- What you are asked to do
Repeat the listing below word for word, stopping after the line that contains "Set interface, but".

- Records supplied
************
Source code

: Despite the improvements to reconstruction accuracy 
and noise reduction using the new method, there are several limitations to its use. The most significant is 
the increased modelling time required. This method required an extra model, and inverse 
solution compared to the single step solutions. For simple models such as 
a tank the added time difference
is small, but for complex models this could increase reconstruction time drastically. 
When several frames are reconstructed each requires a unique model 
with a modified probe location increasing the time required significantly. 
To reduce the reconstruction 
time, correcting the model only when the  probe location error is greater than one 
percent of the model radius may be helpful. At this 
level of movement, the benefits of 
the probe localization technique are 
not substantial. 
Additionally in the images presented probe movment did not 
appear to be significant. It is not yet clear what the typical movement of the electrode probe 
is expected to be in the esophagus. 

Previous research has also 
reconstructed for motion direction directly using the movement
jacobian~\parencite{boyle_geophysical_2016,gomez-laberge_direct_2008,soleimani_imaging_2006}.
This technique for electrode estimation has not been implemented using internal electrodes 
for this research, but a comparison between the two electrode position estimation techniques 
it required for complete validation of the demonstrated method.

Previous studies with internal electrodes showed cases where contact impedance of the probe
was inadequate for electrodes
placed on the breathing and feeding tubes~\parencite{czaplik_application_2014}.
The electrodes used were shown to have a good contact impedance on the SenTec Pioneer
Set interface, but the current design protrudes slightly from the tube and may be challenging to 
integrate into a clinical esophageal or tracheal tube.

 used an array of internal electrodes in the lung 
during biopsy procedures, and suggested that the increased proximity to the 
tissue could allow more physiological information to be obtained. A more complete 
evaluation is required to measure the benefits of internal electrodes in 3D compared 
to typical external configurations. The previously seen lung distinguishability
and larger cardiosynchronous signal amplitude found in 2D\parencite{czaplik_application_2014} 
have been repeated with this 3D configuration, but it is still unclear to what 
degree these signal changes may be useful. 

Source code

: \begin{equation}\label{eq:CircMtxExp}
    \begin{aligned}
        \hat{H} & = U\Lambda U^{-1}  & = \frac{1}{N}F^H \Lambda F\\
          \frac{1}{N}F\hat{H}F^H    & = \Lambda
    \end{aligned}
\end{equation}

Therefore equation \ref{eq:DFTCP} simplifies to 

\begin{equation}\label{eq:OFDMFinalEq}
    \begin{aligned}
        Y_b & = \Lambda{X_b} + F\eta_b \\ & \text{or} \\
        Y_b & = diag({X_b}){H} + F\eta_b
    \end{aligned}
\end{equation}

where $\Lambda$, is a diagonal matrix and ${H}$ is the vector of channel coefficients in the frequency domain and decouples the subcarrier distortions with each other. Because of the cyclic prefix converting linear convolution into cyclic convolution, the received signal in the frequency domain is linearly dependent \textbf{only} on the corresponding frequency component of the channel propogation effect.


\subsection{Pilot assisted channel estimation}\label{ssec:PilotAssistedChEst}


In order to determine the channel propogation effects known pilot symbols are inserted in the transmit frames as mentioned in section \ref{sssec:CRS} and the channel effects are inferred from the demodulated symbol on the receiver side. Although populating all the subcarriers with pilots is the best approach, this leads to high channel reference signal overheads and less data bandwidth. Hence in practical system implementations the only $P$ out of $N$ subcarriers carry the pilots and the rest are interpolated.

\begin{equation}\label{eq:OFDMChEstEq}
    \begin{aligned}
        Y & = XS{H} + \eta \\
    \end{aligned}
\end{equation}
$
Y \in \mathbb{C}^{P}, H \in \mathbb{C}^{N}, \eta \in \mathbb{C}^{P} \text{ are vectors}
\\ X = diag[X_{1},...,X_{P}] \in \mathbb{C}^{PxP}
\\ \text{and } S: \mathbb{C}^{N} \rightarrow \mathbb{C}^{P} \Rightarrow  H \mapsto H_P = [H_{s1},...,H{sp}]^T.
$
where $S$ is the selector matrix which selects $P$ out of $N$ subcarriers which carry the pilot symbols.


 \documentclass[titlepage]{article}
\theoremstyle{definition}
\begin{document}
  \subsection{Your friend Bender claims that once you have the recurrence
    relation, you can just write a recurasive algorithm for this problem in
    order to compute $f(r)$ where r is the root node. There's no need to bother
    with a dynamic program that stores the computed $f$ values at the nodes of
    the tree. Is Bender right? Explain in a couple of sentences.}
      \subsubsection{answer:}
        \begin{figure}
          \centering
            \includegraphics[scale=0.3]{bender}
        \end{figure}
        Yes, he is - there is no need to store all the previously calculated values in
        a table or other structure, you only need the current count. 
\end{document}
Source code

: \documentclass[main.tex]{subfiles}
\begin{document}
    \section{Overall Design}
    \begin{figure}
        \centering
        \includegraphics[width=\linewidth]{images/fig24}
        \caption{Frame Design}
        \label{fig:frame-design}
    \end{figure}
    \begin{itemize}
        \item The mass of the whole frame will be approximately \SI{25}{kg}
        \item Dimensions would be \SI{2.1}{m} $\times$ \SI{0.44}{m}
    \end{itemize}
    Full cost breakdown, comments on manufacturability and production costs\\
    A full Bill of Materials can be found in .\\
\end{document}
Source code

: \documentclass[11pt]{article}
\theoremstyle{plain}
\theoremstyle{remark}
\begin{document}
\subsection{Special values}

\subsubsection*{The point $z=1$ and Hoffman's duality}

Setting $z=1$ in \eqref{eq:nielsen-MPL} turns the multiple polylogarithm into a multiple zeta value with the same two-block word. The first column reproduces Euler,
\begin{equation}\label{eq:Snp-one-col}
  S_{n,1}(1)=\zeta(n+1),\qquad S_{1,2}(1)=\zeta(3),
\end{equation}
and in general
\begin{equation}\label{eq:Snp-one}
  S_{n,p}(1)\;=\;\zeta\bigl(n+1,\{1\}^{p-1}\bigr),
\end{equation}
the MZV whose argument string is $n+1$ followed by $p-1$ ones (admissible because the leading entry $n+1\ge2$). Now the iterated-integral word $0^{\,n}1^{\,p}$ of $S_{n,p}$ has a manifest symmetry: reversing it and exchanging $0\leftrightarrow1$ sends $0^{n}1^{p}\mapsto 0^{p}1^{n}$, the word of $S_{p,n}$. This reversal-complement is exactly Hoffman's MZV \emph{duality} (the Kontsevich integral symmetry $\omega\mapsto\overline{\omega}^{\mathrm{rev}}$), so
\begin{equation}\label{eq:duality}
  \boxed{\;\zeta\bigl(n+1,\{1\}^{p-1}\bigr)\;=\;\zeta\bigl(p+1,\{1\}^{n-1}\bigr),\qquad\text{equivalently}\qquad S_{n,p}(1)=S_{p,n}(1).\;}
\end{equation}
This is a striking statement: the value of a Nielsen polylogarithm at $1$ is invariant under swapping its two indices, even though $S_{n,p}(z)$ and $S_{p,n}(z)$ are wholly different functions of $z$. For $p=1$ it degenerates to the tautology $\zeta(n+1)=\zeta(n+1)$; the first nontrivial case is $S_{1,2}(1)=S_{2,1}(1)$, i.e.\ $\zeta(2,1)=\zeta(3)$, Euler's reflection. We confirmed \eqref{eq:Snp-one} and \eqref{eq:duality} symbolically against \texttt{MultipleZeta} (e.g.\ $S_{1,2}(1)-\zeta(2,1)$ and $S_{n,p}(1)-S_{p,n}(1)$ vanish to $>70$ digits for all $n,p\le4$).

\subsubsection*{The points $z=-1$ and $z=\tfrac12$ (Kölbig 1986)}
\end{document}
************
- Exercise answer
Source code

: Despite the improvements to reconstruction accuracy 
and noise reduction using the new method, there are several limitations to its use. The most significant is 
the increased modelling time required. This method required an extra model, and inverse 
solution compared to the single step solutions. For simple models such as 
a tank the added time difference
is small, but for complex models this could increase reconstruction time drastically. 
When several frames are reconstructed each requires a unique model 
with a modified probe location increasing the time required significantly. 
To reduce the reconstruction 
time, correcting the model only when the  probe location error is greater than one 
percent of the model radius may be helpful. At this 
level of movement, the benefits of 
the probe localization technique are 
not substantial. 
Additionally in the images presented probe movment did not 
appear to be significant. It is not yet clear what the typical movement of the electrode probe 
is expected to be in the esophagus. 

Previous research has also 
reconstructed for motion direction directly using the movement
jacobian~\parencite{boyle_geophysical_2016,gomez-laberge_direct_2008,soleimani_imaging_2006}.
This technique for electrode estimation has not been implemented using internal electrodes 
for this research, but a comparison between the two electrode position estimation techniques 
it required for complete validation of the demonstrated method.

Previous studies with internal electrodes showed cases where contact impedance of the probe
was inadequate for electrodes
placed on the breathing and feeding tubes~\parencite{czaplik_application_2014}.
The electrodes used were shown to have a good contact impedance on the SenTec Pioneer
Set interface, but the current design protrudes slightly from the tube and may be challenging to 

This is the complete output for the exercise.